Members of the media and TEPCO employees in the H4 area at the tsunami-crippled TEPCO Fukushima Daiichi nuclear power plant in Fukushima prefecture

World News

Radioactive leakage detected from Japan’s Fukushima nuclear plant

By Parmjeet Singh

February 22, 2015

Tokyo: Fresh leakage of high radioactive water is detected from Japan’s Fukushima nuclear plant.
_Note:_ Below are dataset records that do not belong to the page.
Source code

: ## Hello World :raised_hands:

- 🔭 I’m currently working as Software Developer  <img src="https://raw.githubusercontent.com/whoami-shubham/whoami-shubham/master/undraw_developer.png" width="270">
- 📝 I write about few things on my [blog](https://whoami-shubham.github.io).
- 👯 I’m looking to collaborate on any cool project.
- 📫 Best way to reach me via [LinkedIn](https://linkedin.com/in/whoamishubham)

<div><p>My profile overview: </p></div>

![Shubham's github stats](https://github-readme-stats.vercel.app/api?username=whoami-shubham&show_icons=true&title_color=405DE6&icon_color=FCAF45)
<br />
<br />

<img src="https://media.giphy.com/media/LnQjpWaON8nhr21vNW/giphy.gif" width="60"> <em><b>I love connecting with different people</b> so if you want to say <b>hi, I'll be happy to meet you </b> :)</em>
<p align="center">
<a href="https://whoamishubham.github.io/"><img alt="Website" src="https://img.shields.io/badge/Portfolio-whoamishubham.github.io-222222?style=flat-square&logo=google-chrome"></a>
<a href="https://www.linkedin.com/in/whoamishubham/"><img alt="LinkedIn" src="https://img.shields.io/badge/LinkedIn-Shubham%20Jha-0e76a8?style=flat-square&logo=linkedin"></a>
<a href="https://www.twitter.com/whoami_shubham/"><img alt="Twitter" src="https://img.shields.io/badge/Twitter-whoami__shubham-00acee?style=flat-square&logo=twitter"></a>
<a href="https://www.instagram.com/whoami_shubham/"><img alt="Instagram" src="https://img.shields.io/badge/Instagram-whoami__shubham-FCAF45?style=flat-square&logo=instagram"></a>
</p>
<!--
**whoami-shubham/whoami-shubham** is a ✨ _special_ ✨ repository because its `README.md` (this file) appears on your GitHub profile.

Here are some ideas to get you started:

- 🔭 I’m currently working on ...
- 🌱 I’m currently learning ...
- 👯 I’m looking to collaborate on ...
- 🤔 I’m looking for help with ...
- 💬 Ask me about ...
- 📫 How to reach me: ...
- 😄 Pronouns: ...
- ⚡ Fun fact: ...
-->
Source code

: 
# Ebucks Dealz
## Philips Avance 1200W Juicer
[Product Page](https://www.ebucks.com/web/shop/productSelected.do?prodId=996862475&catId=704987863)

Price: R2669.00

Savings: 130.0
Officials of Tokyo Electric Power Co (TEPCO) said the sensors, which were rigged to a gutter that pours rain and ground water at the Fukushima Daiichi plant to a nearby bay, detected contamination levels up to 70 times greater than the already-high radioactive status seen at the plant campus.

TEPCO said its emergency inspections of tanks storing nuclear waste water did not find any additional abnormalities, but the firm said it shut the gutter to prevent radioactive water from going into the Pacific Ocean.

The higher-than-normal levels of contamination were detected at around 10 am (local time), with sensors showing radiation levels 50 to 70 times greater than usual, TEPCO said.The latest incident, one of several that have plagued the plant in recent months, reflects the difficulty in controlling and decommissioning the plant, which went through meltdowns and explosions after being battered by a giant tsunami in March 2011, sparking the world’s worst nuclear disaster in a generation.

The International Atomic Energy Agency recently said TEPCO has made “significant progress” in cleaning up the plant, but suggested that Japan should consider ways to discharge treated waste water into the sea as a relatively safer way to deal with the radioactive water crisis.